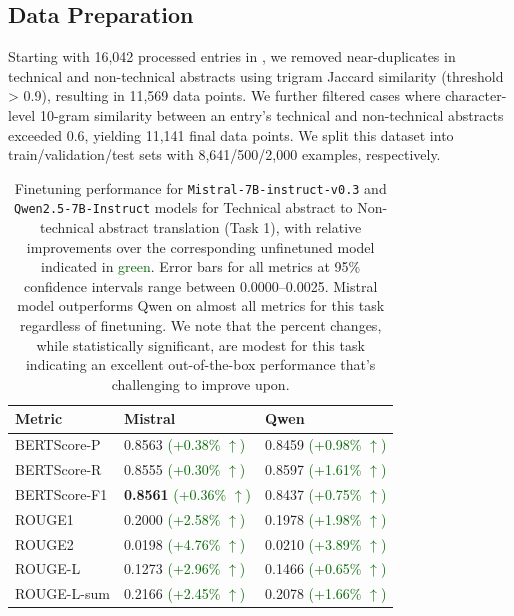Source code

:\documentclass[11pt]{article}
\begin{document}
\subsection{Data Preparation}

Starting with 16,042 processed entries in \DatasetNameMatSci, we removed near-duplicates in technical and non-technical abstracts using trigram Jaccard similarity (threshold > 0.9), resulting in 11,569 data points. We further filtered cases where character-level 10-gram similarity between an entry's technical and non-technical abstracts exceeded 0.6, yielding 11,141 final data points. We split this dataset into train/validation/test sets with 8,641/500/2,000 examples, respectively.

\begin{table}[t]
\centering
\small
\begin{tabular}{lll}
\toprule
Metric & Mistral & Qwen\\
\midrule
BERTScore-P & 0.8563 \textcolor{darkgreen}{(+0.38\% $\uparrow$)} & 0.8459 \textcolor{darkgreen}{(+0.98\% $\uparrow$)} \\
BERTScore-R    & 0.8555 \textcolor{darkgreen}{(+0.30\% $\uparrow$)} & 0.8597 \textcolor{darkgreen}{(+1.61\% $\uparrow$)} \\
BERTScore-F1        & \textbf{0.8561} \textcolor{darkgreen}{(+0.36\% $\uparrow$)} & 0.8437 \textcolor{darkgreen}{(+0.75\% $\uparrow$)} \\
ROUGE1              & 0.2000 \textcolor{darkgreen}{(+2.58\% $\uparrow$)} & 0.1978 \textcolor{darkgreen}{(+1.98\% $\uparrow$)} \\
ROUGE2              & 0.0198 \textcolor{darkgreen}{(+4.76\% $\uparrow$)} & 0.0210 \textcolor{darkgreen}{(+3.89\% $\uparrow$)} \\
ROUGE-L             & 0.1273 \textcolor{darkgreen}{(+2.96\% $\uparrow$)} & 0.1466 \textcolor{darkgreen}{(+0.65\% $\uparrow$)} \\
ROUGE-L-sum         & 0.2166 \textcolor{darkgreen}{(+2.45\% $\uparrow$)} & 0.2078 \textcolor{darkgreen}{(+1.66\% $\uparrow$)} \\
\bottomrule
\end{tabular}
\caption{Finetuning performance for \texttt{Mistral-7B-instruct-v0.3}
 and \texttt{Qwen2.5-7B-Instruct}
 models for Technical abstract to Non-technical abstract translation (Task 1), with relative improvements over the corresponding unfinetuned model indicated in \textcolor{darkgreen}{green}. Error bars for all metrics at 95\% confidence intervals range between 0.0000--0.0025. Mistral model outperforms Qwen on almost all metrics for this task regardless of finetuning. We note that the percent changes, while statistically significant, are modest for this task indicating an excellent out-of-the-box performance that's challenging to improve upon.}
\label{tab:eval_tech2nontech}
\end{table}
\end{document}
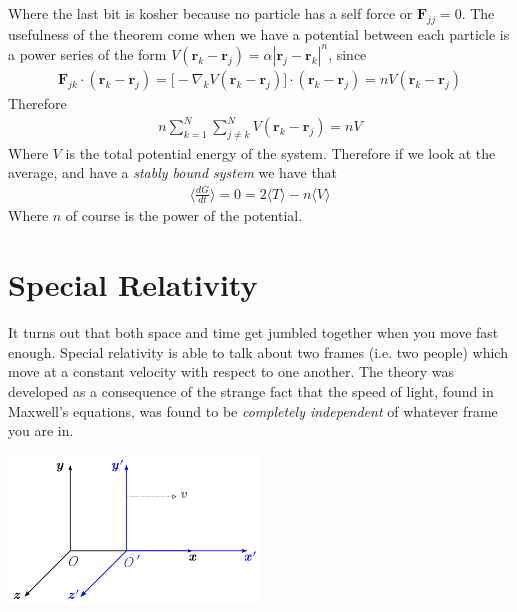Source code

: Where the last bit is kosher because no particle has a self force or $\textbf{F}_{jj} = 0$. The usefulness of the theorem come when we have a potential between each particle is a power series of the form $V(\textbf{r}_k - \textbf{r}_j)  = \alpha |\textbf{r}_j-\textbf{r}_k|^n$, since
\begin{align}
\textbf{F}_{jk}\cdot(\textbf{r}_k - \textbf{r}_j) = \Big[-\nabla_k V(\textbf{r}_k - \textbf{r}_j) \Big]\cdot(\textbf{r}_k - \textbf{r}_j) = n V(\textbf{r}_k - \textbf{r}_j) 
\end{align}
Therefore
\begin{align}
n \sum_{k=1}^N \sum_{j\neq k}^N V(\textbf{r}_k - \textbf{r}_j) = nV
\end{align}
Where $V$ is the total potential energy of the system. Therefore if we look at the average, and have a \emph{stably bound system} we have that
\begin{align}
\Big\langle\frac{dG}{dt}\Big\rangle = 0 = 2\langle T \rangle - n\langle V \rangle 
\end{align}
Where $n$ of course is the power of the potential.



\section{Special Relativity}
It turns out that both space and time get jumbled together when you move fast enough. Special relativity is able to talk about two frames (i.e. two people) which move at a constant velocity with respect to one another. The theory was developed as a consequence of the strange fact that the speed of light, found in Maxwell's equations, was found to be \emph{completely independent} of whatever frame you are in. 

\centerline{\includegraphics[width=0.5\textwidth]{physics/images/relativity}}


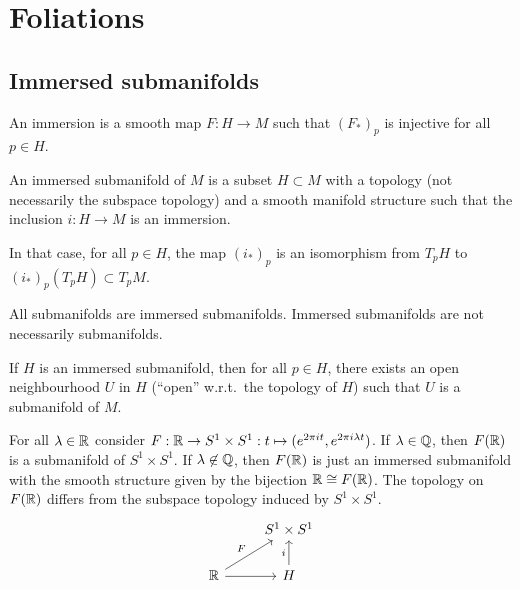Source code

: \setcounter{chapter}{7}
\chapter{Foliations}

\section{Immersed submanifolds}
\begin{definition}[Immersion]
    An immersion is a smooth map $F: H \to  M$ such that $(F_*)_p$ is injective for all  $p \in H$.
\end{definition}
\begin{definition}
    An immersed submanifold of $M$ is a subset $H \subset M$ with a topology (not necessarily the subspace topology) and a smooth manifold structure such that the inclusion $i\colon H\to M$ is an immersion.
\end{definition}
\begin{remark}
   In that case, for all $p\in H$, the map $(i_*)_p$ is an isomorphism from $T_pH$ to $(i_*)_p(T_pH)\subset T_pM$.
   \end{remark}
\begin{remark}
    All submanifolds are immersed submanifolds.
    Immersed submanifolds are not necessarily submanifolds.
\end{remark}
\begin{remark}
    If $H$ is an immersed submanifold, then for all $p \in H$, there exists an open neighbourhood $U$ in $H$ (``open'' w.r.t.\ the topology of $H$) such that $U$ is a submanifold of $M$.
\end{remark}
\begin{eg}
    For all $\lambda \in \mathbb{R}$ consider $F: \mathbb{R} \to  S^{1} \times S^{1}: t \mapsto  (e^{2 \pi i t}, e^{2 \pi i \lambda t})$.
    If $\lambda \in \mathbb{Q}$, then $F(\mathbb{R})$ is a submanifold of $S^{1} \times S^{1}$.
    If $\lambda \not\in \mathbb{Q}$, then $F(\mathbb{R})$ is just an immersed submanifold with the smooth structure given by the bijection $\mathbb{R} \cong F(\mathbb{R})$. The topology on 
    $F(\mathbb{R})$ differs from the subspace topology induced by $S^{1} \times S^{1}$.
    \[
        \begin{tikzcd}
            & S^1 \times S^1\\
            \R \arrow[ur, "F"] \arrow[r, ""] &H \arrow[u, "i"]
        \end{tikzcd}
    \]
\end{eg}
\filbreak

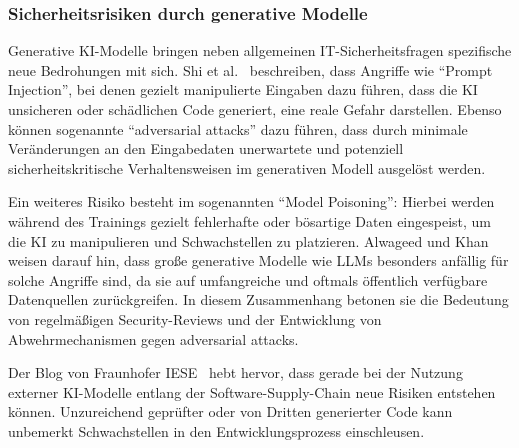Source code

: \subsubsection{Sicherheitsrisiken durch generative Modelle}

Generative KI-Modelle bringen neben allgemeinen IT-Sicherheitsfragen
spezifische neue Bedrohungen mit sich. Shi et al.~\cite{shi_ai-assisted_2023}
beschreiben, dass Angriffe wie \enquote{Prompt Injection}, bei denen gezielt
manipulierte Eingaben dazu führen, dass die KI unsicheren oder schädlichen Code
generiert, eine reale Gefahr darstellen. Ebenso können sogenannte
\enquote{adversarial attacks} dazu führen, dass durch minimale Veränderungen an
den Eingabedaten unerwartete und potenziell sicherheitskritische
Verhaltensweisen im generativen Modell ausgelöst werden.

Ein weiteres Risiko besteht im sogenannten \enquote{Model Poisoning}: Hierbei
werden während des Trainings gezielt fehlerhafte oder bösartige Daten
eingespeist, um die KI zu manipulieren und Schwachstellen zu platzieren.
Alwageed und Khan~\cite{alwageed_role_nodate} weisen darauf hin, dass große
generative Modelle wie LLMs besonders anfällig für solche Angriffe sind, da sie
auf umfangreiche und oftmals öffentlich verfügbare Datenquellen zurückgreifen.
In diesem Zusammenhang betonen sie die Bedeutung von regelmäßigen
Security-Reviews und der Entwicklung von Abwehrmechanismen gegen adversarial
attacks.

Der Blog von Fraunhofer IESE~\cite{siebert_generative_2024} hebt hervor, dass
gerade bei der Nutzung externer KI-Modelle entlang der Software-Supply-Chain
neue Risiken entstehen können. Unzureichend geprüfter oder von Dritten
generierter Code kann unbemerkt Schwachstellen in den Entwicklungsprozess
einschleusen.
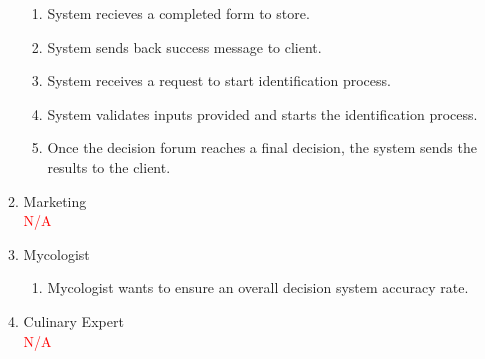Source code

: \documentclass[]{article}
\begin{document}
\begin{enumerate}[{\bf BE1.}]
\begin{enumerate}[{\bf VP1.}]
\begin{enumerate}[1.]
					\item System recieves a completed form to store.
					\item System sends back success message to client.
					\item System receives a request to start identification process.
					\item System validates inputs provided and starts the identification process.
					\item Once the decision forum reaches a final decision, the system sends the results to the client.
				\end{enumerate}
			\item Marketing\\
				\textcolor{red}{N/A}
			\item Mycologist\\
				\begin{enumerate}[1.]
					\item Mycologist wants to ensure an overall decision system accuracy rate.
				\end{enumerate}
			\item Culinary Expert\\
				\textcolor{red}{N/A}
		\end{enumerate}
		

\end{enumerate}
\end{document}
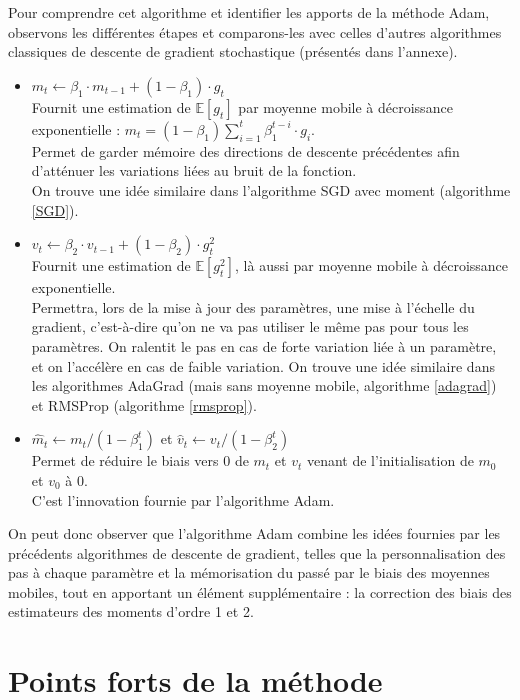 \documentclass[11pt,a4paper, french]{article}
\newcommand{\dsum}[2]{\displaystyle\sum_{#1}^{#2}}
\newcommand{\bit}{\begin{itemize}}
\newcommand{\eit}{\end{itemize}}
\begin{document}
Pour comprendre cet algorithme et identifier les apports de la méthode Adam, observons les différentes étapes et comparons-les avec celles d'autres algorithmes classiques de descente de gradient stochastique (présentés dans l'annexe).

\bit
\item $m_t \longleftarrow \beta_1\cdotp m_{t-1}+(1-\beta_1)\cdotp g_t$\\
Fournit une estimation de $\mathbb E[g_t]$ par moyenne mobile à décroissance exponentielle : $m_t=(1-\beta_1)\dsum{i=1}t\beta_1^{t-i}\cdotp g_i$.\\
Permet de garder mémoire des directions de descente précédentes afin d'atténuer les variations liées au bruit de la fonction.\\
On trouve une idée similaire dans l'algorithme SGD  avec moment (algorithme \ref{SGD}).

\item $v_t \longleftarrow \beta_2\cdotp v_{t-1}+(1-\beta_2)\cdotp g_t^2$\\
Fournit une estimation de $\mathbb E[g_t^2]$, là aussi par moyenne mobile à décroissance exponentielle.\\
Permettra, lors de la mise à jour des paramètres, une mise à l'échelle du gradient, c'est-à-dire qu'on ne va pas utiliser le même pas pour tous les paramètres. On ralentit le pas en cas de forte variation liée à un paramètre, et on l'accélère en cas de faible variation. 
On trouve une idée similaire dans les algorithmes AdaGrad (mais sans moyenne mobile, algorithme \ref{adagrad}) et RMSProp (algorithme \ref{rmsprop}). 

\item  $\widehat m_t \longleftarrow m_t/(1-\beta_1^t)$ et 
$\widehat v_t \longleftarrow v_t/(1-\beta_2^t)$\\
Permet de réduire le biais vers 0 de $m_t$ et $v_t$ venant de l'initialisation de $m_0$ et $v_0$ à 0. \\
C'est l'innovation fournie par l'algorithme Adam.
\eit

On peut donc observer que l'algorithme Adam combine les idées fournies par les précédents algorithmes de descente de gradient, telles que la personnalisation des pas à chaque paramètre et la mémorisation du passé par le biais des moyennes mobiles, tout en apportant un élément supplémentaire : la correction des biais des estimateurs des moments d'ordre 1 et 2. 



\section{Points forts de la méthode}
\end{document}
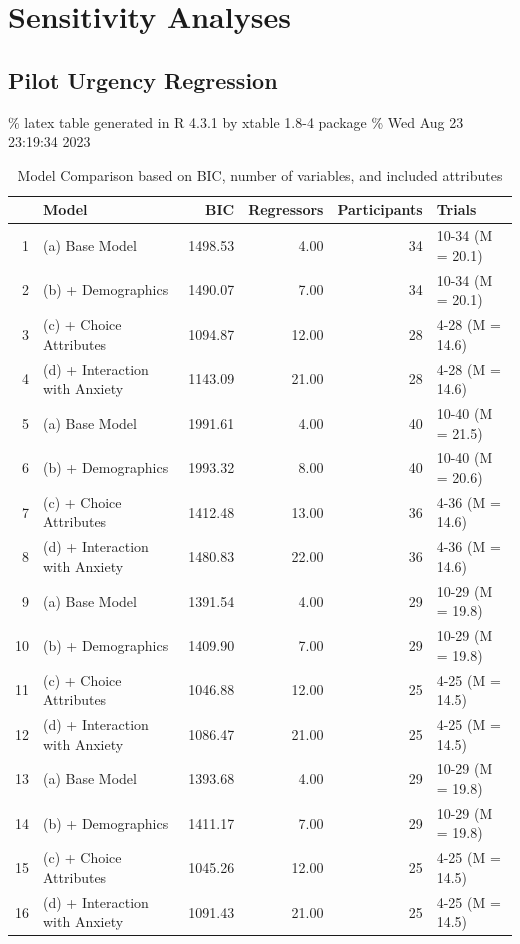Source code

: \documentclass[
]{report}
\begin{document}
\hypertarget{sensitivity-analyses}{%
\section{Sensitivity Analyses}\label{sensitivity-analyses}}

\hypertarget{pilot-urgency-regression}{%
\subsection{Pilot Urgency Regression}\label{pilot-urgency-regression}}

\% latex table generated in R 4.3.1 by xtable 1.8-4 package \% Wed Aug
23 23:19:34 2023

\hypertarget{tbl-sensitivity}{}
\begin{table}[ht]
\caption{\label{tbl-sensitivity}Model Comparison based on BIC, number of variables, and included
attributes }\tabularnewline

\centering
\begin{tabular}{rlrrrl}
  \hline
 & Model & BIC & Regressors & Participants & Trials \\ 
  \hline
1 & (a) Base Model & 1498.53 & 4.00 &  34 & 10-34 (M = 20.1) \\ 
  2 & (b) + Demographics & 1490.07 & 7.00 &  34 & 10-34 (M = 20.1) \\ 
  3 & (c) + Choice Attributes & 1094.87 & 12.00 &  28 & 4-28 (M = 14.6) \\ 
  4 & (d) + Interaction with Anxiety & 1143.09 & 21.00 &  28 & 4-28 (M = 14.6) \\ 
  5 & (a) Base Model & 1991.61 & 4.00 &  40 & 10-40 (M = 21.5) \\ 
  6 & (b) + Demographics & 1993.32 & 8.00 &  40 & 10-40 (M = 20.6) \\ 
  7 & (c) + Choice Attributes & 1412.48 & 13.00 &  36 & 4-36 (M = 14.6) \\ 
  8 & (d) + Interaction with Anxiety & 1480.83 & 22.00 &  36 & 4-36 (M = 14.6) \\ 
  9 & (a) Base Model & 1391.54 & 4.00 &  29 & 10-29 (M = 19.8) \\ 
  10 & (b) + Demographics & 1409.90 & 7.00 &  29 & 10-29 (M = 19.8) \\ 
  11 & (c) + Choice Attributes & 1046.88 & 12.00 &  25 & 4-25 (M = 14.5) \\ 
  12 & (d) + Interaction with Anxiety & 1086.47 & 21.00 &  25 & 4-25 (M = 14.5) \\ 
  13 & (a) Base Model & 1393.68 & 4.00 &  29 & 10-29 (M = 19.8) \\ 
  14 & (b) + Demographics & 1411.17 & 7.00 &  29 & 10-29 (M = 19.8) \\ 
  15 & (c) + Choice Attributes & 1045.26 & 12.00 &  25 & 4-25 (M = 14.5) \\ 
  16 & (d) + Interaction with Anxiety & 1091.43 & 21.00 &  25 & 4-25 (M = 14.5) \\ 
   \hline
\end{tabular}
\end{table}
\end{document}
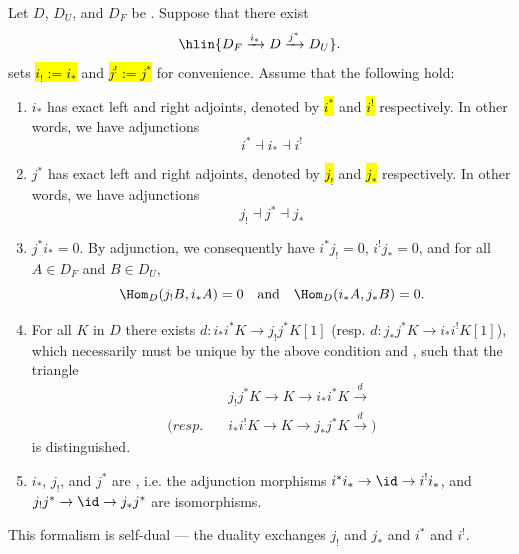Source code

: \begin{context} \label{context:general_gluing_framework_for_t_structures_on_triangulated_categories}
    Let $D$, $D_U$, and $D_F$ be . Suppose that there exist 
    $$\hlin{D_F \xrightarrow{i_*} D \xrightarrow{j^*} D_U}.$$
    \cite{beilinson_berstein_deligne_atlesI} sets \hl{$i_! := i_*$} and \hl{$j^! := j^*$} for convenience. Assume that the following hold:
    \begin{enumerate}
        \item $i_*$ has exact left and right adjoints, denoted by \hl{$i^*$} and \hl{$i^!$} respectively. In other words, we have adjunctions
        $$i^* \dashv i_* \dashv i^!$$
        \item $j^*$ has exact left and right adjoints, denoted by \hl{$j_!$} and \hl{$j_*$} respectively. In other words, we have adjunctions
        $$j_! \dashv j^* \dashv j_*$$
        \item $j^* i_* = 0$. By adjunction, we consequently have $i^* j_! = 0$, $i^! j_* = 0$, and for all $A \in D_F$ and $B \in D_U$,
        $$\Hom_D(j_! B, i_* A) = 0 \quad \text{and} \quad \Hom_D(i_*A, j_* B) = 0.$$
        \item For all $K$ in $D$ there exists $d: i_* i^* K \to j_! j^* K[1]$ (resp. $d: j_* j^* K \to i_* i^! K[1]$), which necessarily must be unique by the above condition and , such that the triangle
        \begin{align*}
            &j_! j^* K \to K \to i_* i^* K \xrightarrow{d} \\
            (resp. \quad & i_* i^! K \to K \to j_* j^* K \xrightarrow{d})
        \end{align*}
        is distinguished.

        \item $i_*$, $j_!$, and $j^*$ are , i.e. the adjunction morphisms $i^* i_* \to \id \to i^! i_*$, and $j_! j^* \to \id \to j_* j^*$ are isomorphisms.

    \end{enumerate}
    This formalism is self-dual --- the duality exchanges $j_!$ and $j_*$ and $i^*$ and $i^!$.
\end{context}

** Exercise **
Return, from the data above, each line in which the string "oder" appears.

** Solved exercise **
manipulierte Eingaben dazu führen, dass die KI unsicheren oder schädlichen Code
werden während des Trainings gezielt fehlerhafte oder bösartige Daten
neue Risiken entstehen können. Unzureichend geprüfter oder von Dritten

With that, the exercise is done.